#### [Exercise directions]
Your answer should be every line of the entries that has the string "shouldShowLeftSide" in it.

#### [Data records]
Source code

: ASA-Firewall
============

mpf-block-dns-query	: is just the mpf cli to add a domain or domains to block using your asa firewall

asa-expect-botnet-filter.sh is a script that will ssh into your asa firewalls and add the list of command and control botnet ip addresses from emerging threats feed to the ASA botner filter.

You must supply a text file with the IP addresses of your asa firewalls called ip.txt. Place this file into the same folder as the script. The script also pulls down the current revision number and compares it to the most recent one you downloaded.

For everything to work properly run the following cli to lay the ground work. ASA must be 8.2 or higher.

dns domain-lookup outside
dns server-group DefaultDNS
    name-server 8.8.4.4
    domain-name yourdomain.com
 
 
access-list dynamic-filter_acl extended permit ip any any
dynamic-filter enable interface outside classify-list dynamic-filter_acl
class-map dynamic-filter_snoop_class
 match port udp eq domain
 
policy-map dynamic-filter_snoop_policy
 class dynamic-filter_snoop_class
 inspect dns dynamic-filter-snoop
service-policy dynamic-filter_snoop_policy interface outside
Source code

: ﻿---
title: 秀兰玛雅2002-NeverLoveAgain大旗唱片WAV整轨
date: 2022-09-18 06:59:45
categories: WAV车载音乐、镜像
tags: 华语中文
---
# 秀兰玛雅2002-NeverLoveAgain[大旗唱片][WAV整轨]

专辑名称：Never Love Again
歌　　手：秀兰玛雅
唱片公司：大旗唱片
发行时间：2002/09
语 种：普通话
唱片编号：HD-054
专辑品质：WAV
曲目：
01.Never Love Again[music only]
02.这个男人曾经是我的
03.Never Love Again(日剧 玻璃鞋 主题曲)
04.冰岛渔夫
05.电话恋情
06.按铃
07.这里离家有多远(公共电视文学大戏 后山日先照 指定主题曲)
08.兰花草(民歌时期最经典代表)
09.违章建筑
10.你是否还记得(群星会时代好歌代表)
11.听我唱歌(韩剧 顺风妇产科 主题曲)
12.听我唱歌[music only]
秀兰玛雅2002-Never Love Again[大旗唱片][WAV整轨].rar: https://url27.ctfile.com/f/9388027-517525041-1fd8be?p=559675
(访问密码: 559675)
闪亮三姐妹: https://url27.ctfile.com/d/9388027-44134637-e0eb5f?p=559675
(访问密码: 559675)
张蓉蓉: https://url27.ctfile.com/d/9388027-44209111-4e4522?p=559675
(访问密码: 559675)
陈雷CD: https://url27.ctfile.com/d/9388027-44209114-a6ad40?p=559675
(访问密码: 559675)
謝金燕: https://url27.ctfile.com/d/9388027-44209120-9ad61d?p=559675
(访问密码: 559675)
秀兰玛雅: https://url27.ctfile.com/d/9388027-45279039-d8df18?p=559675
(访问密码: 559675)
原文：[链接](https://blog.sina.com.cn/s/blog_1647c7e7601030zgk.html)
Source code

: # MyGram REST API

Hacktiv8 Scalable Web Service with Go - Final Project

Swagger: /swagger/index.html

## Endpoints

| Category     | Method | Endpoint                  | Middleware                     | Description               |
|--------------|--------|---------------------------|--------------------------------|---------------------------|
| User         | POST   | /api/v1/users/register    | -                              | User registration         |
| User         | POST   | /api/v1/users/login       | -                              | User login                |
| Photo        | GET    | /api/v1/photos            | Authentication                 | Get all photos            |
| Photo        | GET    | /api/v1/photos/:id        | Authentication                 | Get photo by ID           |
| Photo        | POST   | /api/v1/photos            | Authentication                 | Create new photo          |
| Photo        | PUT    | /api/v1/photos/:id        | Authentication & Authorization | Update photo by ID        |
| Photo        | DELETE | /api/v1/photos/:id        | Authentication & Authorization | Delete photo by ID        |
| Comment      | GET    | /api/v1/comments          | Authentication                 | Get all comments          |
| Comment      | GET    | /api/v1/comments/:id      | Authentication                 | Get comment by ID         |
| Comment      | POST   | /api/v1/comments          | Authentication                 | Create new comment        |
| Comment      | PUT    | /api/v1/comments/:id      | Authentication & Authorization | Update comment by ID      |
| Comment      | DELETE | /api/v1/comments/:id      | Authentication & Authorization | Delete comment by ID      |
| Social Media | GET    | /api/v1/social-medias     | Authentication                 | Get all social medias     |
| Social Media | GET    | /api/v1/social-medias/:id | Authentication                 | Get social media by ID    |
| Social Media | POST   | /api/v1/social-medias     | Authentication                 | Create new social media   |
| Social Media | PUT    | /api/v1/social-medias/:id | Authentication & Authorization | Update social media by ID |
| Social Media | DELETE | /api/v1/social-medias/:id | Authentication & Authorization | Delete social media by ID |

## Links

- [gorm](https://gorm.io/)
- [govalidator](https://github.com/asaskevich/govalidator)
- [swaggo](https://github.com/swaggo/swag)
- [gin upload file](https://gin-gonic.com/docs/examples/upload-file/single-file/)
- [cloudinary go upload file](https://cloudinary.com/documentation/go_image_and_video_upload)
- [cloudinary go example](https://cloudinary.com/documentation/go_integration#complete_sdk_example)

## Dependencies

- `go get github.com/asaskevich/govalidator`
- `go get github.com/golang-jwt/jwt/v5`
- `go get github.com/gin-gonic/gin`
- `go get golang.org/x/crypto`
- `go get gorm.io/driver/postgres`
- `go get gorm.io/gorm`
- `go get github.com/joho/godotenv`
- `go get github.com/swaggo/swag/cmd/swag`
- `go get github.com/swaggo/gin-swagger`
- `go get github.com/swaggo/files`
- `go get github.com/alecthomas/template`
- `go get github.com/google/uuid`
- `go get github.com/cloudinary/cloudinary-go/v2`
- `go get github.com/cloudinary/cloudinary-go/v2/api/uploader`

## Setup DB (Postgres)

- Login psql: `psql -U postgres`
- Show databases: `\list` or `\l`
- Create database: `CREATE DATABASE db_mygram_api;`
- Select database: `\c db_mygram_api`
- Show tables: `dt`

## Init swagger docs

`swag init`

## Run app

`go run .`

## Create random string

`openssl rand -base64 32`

==

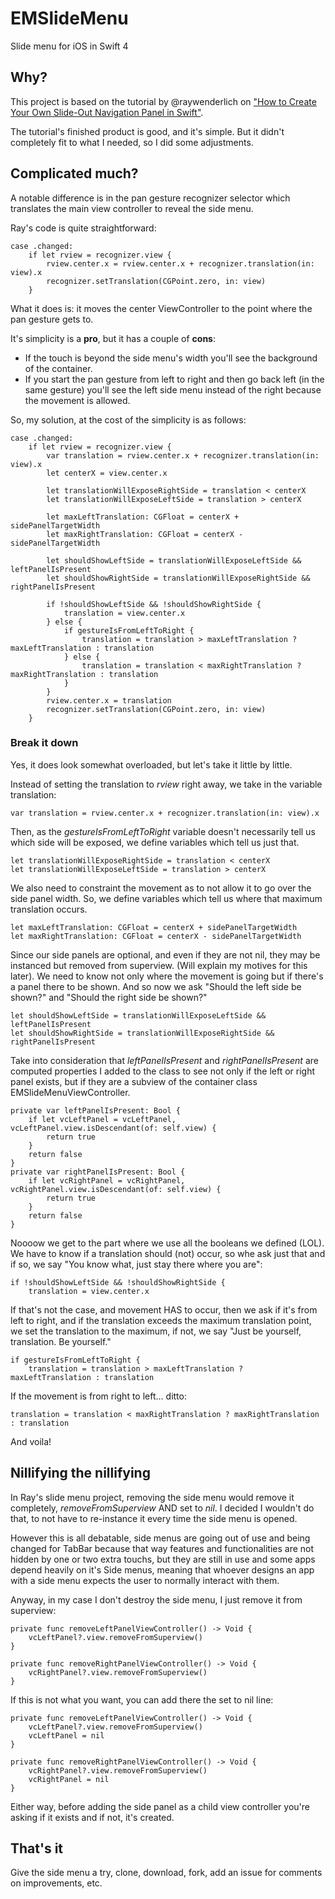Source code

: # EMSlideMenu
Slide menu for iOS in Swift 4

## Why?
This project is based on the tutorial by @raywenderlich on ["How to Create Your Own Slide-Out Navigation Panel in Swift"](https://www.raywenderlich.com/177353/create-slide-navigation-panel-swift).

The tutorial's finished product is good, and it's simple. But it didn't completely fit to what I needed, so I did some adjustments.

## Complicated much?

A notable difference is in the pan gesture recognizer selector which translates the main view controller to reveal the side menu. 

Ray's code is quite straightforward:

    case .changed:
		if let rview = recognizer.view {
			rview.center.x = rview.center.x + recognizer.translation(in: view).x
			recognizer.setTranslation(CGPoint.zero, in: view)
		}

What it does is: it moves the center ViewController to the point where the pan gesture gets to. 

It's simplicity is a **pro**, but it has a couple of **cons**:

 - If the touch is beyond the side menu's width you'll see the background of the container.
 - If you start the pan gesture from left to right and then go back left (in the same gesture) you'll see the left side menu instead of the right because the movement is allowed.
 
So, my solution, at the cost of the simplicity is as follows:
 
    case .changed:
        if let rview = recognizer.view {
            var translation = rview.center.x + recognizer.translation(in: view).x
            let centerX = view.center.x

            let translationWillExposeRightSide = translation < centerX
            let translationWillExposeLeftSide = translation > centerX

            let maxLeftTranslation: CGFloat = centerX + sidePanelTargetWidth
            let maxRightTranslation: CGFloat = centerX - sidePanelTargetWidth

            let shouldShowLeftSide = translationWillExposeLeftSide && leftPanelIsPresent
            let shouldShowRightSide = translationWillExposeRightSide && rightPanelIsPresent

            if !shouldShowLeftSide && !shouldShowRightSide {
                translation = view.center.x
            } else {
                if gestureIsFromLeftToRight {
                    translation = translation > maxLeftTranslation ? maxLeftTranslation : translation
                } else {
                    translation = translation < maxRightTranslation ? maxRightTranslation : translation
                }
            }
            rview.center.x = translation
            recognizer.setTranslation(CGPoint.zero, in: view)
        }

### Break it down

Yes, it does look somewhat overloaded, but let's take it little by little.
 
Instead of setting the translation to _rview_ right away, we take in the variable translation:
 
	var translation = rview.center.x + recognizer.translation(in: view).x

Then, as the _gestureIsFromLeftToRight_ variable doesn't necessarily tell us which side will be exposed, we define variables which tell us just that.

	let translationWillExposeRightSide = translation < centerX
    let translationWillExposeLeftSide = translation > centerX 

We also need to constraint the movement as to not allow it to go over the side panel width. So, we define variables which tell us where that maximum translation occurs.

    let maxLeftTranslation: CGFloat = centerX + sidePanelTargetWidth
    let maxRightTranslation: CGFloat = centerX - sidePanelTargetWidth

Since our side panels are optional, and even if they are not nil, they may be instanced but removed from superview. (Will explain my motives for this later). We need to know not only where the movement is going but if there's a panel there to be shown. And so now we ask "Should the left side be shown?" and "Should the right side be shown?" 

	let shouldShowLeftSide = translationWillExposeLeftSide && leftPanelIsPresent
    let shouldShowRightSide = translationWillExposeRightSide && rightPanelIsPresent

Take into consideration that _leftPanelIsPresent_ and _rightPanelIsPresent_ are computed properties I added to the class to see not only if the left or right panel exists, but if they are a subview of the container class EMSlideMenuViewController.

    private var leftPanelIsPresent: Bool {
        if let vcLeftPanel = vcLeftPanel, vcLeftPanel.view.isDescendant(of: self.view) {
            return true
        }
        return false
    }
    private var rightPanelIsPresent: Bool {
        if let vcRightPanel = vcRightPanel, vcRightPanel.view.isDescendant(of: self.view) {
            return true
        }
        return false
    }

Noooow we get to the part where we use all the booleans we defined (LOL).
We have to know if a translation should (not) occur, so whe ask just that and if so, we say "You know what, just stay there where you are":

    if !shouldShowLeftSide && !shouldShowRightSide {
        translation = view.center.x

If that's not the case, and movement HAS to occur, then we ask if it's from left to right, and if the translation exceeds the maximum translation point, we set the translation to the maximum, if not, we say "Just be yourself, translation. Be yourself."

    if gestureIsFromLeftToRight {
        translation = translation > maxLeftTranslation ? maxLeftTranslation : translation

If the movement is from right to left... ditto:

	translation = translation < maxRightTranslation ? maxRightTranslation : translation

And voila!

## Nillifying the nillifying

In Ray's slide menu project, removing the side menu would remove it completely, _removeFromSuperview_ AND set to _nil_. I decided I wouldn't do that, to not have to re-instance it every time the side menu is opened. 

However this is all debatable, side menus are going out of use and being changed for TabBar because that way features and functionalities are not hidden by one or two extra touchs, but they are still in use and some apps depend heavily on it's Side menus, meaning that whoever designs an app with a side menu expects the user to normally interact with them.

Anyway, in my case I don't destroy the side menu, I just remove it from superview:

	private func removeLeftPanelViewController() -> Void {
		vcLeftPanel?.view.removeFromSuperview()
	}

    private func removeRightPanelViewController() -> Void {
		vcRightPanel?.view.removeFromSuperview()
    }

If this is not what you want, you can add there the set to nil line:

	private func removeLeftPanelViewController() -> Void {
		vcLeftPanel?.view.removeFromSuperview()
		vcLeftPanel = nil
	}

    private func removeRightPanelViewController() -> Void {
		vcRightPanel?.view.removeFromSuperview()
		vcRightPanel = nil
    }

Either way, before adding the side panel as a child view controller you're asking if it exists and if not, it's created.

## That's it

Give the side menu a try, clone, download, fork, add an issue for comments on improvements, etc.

#### [Answer to the exercise]
            let shouldShowLeftSide = translationWillExposeLeftSide && leftPanelIsPresent
            if !shouldShowLeftSide && !shouldShowRightSide {
	let shouldShowLeftSide = translationWillExposeLeftSide && leftPanelIsPresent
    if !shouldShowLeftSide && !shouldShowRightSide {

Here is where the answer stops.